How noisy is social media text?

In my NAACL 2013 paper/rant, I expressed concern that a lot of the NLP work targeting social media is based on folk linguistics rather than either solid theory or empirical data about how social media language actually works. In my paper I tried to provide a little of both: citations to some of my favorite papers from the CMC and sociolinguistics literatures (which seems to be nearly totally unknown in NLP circles), and an empirical analysis of social media language differences using n-gram counts.

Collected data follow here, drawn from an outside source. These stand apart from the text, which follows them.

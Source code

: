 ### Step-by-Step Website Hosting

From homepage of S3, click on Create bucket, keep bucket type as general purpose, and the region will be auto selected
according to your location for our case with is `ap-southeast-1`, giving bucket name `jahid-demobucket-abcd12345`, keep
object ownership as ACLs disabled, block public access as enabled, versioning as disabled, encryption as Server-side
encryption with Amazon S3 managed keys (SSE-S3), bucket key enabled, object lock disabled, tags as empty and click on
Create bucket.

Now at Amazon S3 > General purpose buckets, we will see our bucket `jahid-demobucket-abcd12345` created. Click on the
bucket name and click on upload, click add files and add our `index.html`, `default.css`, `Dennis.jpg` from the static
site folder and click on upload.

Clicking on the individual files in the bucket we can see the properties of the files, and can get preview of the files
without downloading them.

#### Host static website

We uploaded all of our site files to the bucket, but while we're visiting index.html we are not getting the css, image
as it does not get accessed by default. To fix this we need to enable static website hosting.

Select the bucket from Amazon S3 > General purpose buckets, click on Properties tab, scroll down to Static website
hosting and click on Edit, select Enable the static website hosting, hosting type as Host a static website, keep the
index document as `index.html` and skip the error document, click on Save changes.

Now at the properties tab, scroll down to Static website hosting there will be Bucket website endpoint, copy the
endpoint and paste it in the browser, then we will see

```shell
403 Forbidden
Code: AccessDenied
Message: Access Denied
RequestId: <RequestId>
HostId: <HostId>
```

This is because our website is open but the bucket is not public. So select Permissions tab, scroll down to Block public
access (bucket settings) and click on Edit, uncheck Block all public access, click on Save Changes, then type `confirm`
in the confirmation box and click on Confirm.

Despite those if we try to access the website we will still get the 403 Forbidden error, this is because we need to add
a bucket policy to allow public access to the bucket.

This recent paper by Baldwin, Cook, Lui, Mackinlay, and Wang — basically contemporaneous with mine, but they were kind enough to cite me — takes the empirical analysis a good way further. I was particularly interested to see that they applied a generative HPSG grammar of English to corpora from Twitter, Youtube comments (the worst place on the whole internet?), web forums, blog posts, wikipedia, and the BNC. They found that if you want strict parsing of full sentences, Twitter is quite difficult — only 14% of tweets are parseable this way, as compared to 25% for blogs and 49% for wikipedia. Relaxing punctuation and capitalization reduces these differences considerably, yielding 36% parseability for tweets, 44% for blogs, and 68% for wikipedia. Another 25% of tweets are viewed as grammatical fragments (e.g., “very funny”), leaving only 37% of tweets as “unparseable”, compared to 35% for blogs and 26% for wikipedia. This coheres with arguments from linguists like Thurlow and Squires (sadly, I find no publicly available PDF for her cool 2010 Language and Society paper) that claims of a radically unreadable netspeak dialect are greatly exaggerated.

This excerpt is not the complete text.